== Task statement ==
Please copy every line from the records below that contains the string "https".

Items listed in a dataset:
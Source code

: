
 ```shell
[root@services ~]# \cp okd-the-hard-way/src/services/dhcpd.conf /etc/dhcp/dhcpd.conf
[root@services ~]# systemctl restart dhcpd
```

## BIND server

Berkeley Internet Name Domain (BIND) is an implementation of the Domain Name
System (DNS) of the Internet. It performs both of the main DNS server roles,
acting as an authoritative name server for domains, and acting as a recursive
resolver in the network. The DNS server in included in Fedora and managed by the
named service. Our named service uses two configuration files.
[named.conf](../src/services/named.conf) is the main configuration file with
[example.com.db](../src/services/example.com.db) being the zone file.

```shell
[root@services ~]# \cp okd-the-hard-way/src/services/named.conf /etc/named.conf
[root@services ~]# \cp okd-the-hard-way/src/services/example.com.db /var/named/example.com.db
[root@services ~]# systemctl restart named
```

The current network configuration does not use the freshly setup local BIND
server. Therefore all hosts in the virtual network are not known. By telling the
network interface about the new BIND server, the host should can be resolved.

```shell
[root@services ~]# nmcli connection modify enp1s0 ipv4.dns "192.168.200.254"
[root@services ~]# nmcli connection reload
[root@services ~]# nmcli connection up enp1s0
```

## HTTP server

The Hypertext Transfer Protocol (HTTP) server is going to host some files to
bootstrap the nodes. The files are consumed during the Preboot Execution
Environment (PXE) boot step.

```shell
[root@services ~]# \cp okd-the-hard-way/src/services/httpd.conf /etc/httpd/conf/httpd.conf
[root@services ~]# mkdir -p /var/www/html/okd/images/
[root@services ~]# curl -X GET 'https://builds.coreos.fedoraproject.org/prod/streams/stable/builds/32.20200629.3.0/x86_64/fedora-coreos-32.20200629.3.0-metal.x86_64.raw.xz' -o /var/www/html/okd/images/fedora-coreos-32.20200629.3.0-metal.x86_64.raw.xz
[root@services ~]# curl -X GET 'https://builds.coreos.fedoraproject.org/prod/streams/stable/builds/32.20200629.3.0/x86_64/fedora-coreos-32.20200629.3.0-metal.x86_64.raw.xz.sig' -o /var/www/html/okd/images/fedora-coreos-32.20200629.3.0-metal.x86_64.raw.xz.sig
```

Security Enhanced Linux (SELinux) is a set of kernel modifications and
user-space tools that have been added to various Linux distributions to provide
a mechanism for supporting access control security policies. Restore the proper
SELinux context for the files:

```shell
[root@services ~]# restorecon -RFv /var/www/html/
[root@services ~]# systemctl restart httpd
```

== Expected answer ==
[root@services ~]# curl -X GET 'https://builds.coreos.fedoraproject.org/prod/streams/stable/builds/32.20200629.3.0/x86_64/fedora-coreos-32.20200629.3.0-metal.x86_64.raw.xz' -o /var/www/html/okd/images/fedora-coreos-32.20200629.3.0-metal.x86_64.raw.xz
[root@services ~]# curl -X GET 'https://builds.coreos.fedoraproject.org/prod/streams/stable/builds/32.20200629.3.0/x86_64/fedora-coreos-32.20200629.3.0-metal.x86_64.raw.xz.sig' -o /var/www/html/okd/images/fedora-coreos-32.20200629.3.0-metal.x86_64.raw.xz.sig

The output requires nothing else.